» Exercise input
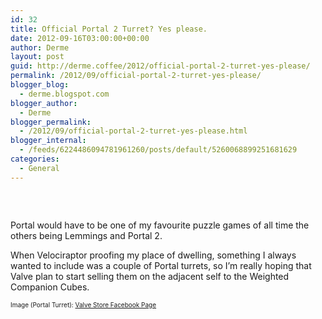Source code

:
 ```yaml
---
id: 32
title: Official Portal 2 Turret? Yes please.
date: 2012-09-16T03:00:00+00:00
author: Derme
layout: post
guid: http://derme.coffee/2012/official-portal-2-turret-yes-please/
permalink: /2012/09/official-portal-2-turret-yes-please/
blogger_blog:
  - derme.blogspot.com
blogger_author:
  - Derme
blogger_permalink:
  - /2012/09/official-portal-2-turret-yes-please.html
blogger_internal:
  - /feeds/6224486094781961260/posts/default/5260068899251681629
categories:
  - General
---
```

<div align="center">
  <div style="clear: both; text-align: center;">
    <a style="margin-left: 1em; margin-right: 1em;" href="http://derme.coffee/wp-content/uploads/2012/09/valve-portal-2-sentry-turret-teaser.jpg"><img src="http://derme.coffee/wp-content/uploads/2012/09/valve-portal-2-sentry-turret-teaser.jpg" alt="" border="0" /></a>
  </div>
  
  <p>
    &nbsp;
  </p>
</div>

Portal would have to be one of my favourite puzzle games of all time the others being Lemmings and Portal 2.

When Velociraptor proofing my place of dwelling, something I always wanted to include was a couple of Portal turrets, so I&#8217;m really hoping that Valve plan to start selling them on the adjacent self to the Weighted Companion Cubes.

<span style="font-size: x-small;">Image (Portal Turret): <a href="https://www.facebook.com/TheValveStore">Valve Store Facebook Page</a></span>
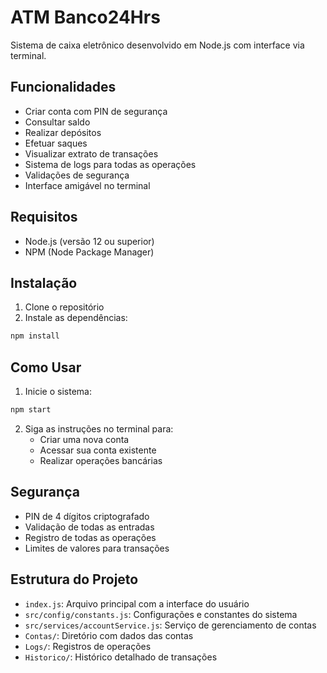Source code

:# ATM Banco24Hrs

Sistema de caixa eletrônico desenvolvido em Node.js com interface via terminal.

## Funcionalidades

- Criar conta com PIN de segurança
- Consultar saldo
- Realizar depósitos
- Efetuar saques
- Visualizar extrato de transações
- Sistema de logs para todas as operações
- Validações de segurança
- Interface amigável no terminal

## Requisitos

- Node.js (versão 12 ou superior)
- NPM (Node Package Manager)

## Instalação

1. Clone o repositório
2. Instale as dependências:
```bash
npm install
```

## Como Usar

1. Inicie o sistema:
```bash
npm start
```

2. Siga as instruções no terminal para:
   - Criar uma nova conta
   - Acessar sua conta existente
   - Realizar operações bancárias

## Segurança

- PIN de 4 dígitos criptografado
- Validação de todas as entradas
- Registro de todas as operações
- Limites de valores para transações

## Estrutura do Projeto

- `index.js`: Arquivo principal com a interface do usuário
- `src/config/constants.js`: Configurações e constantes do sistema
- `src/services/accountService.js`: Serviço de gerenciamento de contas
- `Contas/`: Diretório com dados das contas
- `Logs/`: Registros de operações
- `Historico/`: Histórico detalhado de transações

» About this task
Each line in which the string "start" is found must be copied from the data.

» Response area
When Velociraptor proofing my place of dwelling, something I always wanted to include was a couple of Portal turrets, so I&#8217;m really hoping that Valve plan to start selling them on the adjacent self to the Weighted Companion Cubes.
npm start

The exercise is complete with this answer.